Stored data entries:
***

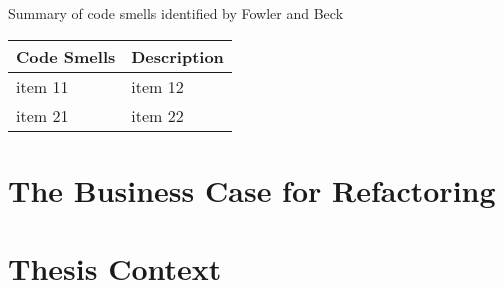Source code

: Summary of code smells identified by Fowler and Beck \textcite{fowler2018}

\begin{tabularx}{\textwidth}{XX}
 Code Smells & Description \\
 \hline
 item 11 & item 12  \\
 item 21  & item 22  \\
\end{tabularx}


\section{The Business Case for Refactoring}
\label{sec:Business}

\section{Thesis Context}
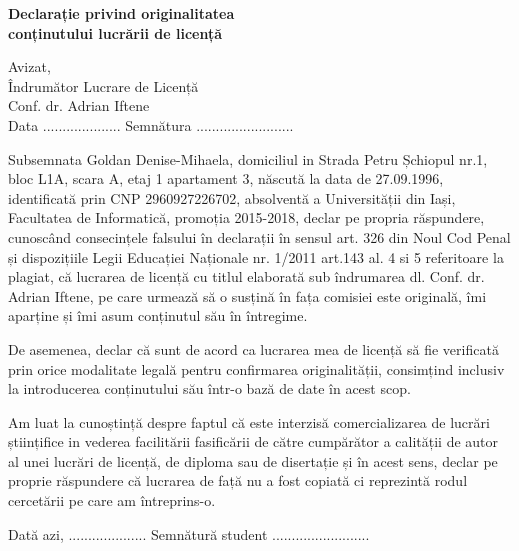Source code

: \begin{center}
	\textbf{\large{Declarație privind originalitatea \\conținutului lucrării de licență}}
\end{center}
	
\begin{flushright}
	Avizat,\\
	Îndrumător Lucrare de Licență\\
	Conf. dr. Adrian Iftene\\
	Data \small{....................} Semnătura \small{.........................}
\end{flushright}

Subsemnata Goldan Denise-Mihaela, domiciliul in Strada Petru  Șchiopul nr.1, bloc L1A, scara A, etaj 1 apartament 3, născută la data de 27.09.1996, identificată prin CNP 2960927226702, absolventă a Universității  din Iași, Facultatea de Informatică, promoția 2015-2018, declar pe propria răspundere, cunoscând consecințele falsului în declarații în sensul art. 326 din Noul Cod Penal și dispozițiile Legii Educației Naționale nr. 1/2011 art.143 al. 4 si 5 referitoare la plagiat, că lucrarea de licență cu titlul  elaborată sub îndrumarea dl. Conf. dr. Adrian Iftene, pe care urmează să o susțină în fața comisiei este originală, îmi aparține și îmi asum conținutul său în întregime.

De asemenea, declar că sunt de acord ca lucrarea mea de licență să fie verificată prin orice modalitate legală pentru confirmarea originalității, consimțind inclusiv la introducerea conținutului său într-o bază de date în acest scop.

Am luat la cunoștință despre faptul că este interzisă comercializarea de lucrări științifice in vederea facilitării fasificării de către cumpărător a calității de autor al unei lucrări de licență, de diploma sau de disertație și în acest sens, declar pe proprie răspundere că lucrarea de față nu a fost copiată ci reprezintă rodul cercetării pe care am întreprins-o.

\hfill \break

Dată azi, \small{....................} \hfill Semnătură student \small{.........................} \\

\clearpage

***

Assignment: Using the records above, print exactly the run of lines that starts with the line with "item 11 & item" and goes on through the line with "De asemenea, declar", pictures excluded.

Output:
 item 11 & item 12  \\
 item 21  & item 22  \\
\end{tabularx}


\section{The Business Case for Refactoring}
\label{sec:Business}

\section{Thesis Context}
Source code

: \begin{center}
	\textbf{\large{Declarație privind originalitatea \\conținutului lucrării de licență}}
\end{center}
	
\begin{flushright}
	Avizat,\\
	Îndrumător Lucrare de Licență\\
	Conf. dr. Adrian Iftene\\
	Data \small{....................} Semnătura \small{.........................}
\end{flushright}

Subsemnata Goldan Denise-Mihaela, domiciliul in Strada Petru  Șchiopul nr.1, bloc L1A, scara A, etaj 1 apartament 3, născută la data de 27.09.1996, identificată prin CNP 2960927226702, absolventă a Universității  din Iași, Facultatea de Informatică, promoția 2015-2018, declar pe propria răspundere, cunoscând consecințele falsului în declarații în sensul art. 326 din Noul Cod Penal și dispozițiile Legii Educației Naționale nr. 1/2011 art.143 al. 4 si 5 referitoare la plagiat, că lucrarea de licență cu titlul  elaborată sub îndrumarea dl. Conf. dr. Adrian Iftene, pe care urmează să o susțină în fața comisiei este originală, îmi aparține și îmi asum conținutul său în întregime.

De asemenea, declar că sunt de acord ca lucrarea mea de licență să fie verificată prin orice modalitate legală pentru confirmarea originalității, consimțind inclusiv la introducerea conținutului său într-o bază de date în acest scop.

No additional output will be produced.